'''

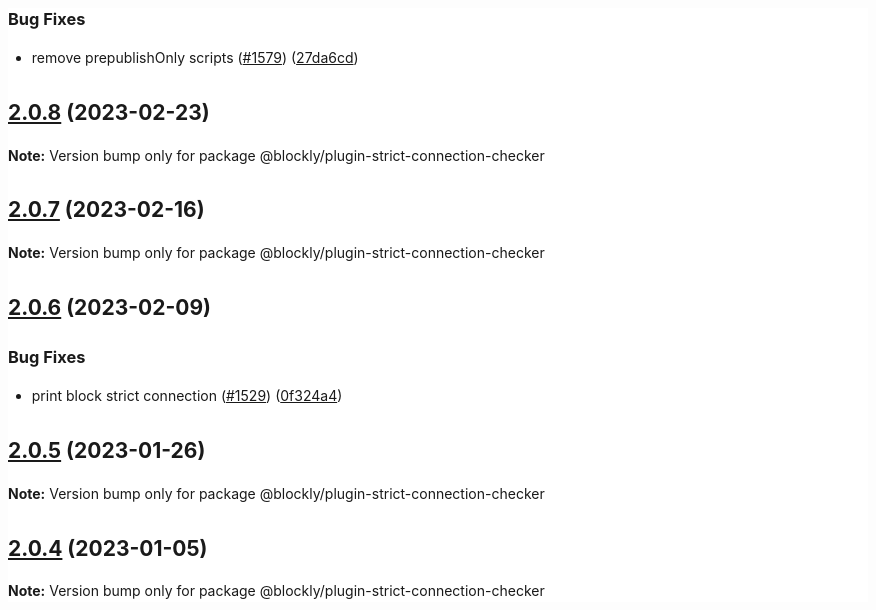 
### Bug Fixes

* remove prepublishOnly scripts ([#1579](https://github.com/google/blockly-samples/issues/1579)) ([27da6cd](https://github.com/google/blockly-samples/commit/27da6cd04c38f6ba417f4e7446bb6218c475448d))



## [2.0.8](https://github.com/google/blockly-samples/compare/@blockly/plugin-strict-connection-checker@2.0.7...@blockly/plugin-strict-connection-checker@2.0.8) (2023-02-23)

**Note:** Version bump only for package @blockly/plugin-strict-connection-checker





## [2.0.7](https://github.com/google/blockly-samples/compare/@blockly/plugin-strict-connection-checker@2.0.6...@blockly/plugin-strict-connection-checker@2.0.7) (2023-02-16)

**Note:** Version bump only for package @blockly/plugin-strict-connection-checker





## [2.0.6](https://github.com/google/blockly-samples/compare/@blockly/plugin-strict-connection-checker@2.0.5...@blockly/plugin-strict-connection-checker@2.0.6) (2023-02-09)


### Bug Fixes

* print block strict connection ([#1529](https://github.com/google/blockly-samples/issues/1529)) ([0f324a4](https://github.com/google/blockly-samples/commit/0f324a49ddcb3e68975823b4440b5ffb6c513502))



## [2.0.5](https://github.com/google/blockly-samples/compare/@blockly/plugin-strict-connection-checker@2.0.4...@blockly/plugin-strict-connection-checker@2.0.5) (2023-01-26)

**Note:** Version bump only for package @blockly/plugin-strict-connection-checker





## [2.0.4](https://github.com/google/blockly-samples/compare/@blockly/plugin-strict-connection-checker@2.0.3...@blockly/plugin-strict-connection-checker@2.0.4) (2023-01-05)

**Note:** Version bump only for package @blockly/plugin-strict-connection-checker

'''

Where the string "issues" appears in a line of the entries, that line counts; state the total number of such lines and nothing else.

2